▸ **BRIEF**: Which lines of the entries below contain the string "item"? Copy each one.

▸ **RAW DATA**:
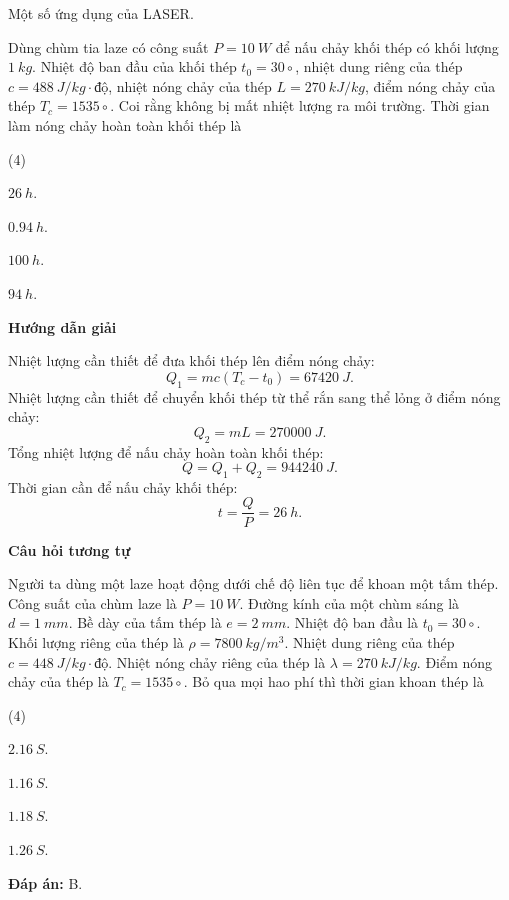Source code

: \begin{dang}{Một số ứng dụng của LASER.}
	{
		Dùng chùm tia laze có công suất $ P = \SI{10}{W} $ để nấu chảy khối thép có khối lượng $ \SI{1}{kg} $. Nhiệt độ ban đầu của khối thép $ t_{0} = 30\circ $, nhiệt dung riêng của thép $ c = \SI{488}{J/kg \cdot \text{độ}} $, nhiệt nóng chảy của thép $ L = \SI{270}{kJ/kg} $, điểm nóng chảy của thép $ T_{c} = 1535\circ $. Coi rằng không bị mất nhiệt lượng ra môi trường. Thời gian làm nóng chảy hoàn toàn khối thép là
		\begin{mcq}(4)
			\item $ \SI{26}{h} $.
			\item $ \SI{0,94}{h} $.
			\item $ \SI{100}{h} $.
			\item $ \SI{94}{h} $.
		\end{mcq}
	}
	{
		\begin{center}
			\textbf{Hướng dẫn giải}
		\end{center}
		Nhiệt lượng cần thiết để đưa khối thép lên điểm nóng chảy:
		$$
		Q_{1} = mc\left( T_{c} - t_{0} \right) = \SI{67420}{J}.
		$$
		Nhiệt lượng cần thiết để chuyển khối thép từ thể rắn sang thể lỏng ở điểm nóng chảy:
		$$
		Q_{2} = mL = \SI{270000}{J}.
		$$
		Tổng nhiệt lượng để nấu chảy hoàn toàn khối thép:
		$$
		Q = Q_{1} + Q_{2} = \SI{944240}{J}.
		$$
		Thời gian cần để nấu chảy khối thép:
		$$
		t = \dfrac{Q}{P} = \SI{26}{h}.
		$$
		
		\begin{center}
			\textbf{Câu hỏi tương tự}
		\end{center}
		Người ta dùng một laze hoạt động dưới chế độ liên tục để khoan một tấm thép. Công suất của chùm laze là $ P = \SI{10}{W} $. Đường kính của một chùm sáng là $ d = \SI{1}{mm} $. Bề dày của tấm thép là $ e = \SI{2}{mm} $. Nhiệt độ ban đầu là $ t_{0} = 30\circ $. Khối lượng riêng của thép là $ \rho = \SI{7800}{kg/m^{3}} $. Nhiệt dung riêng của thép $ c = \SI{448}{J/kg \cdot \text{độ}} $. Nhiệt nóng chảy riêng của thép là $ \lambda = \SI{270}{kJ/kg} $. Điểm nóng chảy của thép là $ T_{c} = 1535\circ $. Bỏ qua mọi hao phí thì thời gian khoan thép là
		\begin{mcq}(4)
			\item $ \SI{2,16}{S} $.
			\item $ \SI{1,16}{S} $.
			\item $ \SI{1,18}{S} $.
			\item $ \SI{1,26}{S} $.
		\end{mcq}
		\textbf{Đáp án:} B.
	}
	
\end{dang}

▸ **RESPONSE**:
			\item $ \SI{26}{h} $.
			\item $ \SI{0,94}{h} $.
			\item $ \SI{100}{h} $.
			\item $ \SI{94}{h} $.
			\item $ \SI{2,16}{S} $.
			\item $ \SI{1,16}{S} $.
			\item $ \SI{1,18}{S} $.
			\item $ \SI{1,26}{S} $.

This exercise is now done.